*Requirement:* This task calls for copying each line below that contains "optimizer".

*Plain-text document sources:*

↓↓↓

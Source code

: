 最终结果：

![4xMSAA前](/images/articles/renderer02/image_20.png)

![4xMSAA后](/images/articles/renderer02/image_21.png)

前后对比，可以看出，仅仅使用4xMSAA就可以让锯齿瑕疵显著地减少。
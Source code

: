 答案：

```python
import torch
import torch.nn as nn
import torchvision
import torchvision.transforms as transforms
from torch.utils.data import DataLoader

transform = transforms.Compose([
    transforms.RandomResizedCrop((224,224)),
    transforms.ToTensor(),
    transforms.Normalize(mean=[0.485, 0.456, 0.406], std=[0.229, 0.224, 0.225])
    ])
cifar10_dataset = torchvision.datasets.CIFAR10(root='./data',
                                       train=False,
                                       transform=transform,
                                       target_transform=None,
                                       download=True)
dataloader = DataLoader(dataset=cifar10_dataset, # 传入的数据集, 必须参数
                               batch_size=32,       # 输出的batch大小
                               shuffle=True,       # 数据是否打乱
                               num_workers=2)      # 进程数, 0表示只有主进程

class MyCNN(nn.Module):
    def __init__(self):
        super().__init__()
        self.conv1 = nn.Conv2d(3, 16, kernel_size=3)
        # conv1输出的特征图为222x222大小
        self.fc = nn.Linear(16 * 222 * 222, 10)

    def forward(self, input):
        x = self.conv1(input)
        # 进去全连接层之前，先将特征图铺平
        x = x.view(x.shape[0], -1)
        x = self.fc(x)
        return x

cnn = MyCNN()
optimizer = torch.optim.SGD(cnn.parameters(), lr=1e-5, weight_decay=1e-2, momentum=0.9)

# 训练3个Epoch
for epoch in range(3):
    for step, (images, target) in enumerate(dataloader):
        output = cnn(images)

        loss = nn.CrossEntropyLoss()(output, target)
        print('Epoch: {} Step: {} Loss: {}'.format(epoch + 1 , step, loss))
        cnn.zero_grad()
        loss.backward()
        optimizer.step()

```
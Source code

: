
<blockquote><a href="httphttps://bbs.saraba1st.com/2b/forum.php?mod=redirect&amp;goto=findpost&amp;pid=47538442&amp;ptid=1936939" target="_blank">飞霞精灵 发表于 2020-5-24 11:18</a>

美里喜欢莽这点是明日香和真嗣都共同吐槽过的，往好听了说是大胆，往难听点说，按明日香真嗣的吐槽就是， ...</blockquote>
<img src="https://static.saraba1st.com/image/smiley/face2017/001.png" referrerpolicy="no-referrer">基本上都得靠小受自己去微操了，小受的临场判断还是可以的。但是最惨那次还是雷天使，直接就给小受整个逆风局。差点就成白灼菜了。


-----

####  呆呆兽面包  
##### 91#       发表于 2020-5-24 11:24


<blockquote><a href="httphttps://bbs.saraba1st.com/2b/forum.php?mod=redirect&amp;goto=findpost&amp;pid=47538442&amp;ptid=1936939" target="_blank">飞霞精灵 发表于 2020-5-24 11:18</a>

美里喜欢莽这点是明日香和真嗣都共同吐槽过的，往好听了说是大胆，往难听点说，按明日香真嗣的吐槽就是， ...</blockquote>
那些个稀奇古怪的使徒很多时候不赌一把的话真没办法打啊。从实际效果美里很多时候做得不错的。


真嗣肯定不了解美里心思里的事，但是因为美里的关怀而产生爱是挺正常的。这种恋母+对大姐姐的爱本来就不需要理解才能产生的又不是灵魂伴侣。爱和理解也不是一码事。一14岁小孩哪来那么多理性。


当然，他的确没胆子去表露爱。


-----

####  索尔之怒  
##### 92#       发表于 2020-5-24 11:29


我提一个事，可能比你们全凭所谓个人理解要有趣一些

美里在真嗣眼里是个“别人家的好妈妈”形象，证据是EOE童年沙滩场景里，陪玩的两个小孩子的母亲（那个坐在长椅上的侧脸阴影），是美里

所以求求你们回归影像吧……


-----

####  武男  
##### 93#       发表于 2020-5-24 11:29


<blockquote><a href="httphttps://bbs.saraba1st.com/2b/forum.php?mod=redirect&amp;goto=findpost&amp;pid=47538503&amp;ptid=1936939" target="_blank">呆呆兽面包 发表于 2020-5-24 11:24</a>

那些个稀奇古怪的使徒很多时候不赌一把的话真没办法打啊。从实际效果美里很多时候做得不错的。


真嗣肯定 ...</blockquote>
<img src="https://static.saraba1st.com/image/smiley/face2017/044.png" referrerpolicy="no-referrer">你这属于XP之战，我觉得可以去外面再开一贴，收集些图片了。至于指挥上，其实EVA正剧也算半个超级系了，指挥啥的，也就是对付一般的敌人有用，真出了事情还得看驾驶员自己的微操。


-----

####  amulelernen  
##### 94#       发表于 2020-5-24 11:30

↑↑↑

*Solution to this task:*
optimizer = torch.optim.SGD(cnn.parameters(), lr=1e-5, weight_decay=1e-2, momentum=0.9)
        optimizer.step()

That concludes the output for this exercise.